The Importance of Quality Relationships
With the official start of the NDIS in Australia on July 1, 2016, an opportunity has opened up for people with disabilities and their families to rethink their future goals. For those who are happy with where they were heading, things may continue on a similar course. But for others; those who were unsure of their direction, looking to explore other possibilities or imagining something better, the NDIS may be the opportunity to rethink or tweak goals. Along with informal supports, community supports, mainstream supports, the NDIS may then provide reasonable and necessary support to contribute towards making those goals a reality. My hope is that many plans feature quality relationships as part of those goals!
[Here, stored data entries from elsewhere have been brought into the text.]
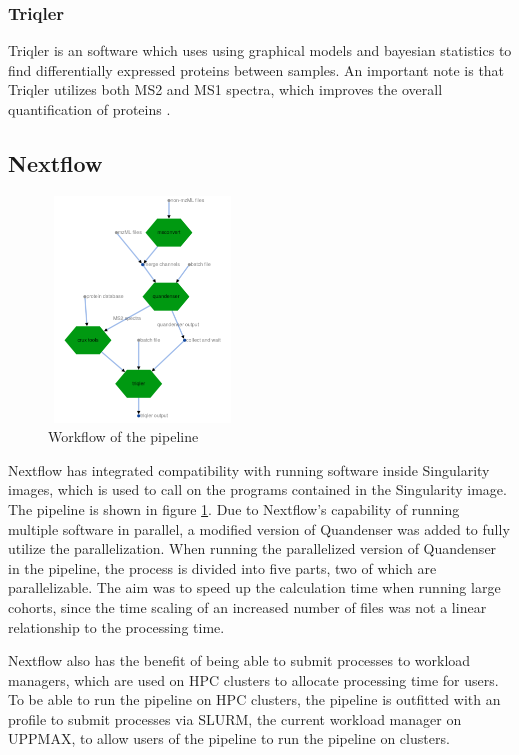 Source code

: \subsubsection{Triqler}
Triqler is an software which uses using graphical models and bayesian statistics to find differentially expressed proteins between samples. An important note is that Triqler utilizes both MS2 and MS1 spectra, which improves the overall quantification of proteins \cite{triqler}.

\subsection{Nextflow}

\begin{figure}
  \centering
  \includegraphics[width=5cm, height=6cm]{pictures/workflow.png}
  \caption{Workflow of the pipeline}
  \label{fig:workflow}
\end{figure}

Nextflow has integrated compatibility with running software inside Singularity images, which is used to call on the programs contained in the Singularity image. The pipeline is shown in figure \ref{fig:workflow}. Due to Nextflow's capability of running multiple software in parallel, a modified version of Quandenser was added to fully utilize the parallelization. When running the parallelized version of Quandenser in the pipeline, the process is divided into five parts, two of which are parallelizable. The aim was to speed up the calculation time when running large cohorts, since the time scaling of an increased number of files was not a linear relationship to the processing time.

Nextflow also has the benefit of being able to submit processes to workload managers, which are used on HPC clusters to allocate processing time for users. To be able to run the pipeline on HPC clusters, the pipeline is outfitted with an profile to submit processes via SLURM, the current workload manager on UPPMAX, to allow users of the pipeline to run the pipeline on clusters.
I was watching a TED talk recently about a Harvard study that has been going for over 75 years. Back in 1938, a group of researchers began a study with a group of people that measured a whole range of things that track how that group travelled through life. When the study reached 75 years, they looked back over the data with an eye to measuring how well people in that group travelled and what factors may have helped with that. I don’t have the space here to go through all the data but the conclusion the researchers arrived at was that considering all the metrics, the single outstanding factor that contributed to people faring well in life were the quality of the relationships in their life. Those who identified as having strong, quality relationships in their life measured strongly across a lot of the metrics of the study. This contrasted sharply with those who didn’t have strong relationships in their life. Quality relationships add so much to our life, including health and wellbeing benefits.
As I write this article, I’ve just returned from my uncle’s funeral in Victoria. The funeral and the events after were a special time of sharing stories, sharing food (which is a must at any of our family events, including funerals!) and sharing life. As I watched everyone supporting each other as they tried to cope with their loss, I was reminded yet again on how important strong, supportive relationships are both in good times and difficult times. As I get older, I’m appreciating more and more the importance of prioritising those aspects of my life that are important to me and strong, quality relationships are certainly high on that list for me.
How might the NDIS help in finding and developing relationships? What am I doing in my life to maintain and develop the relationships I currently have? It’s true that you can’t organise or create relationships but you can create the conditions where relationships have the chance to begin and develop. It’s worth thinking about!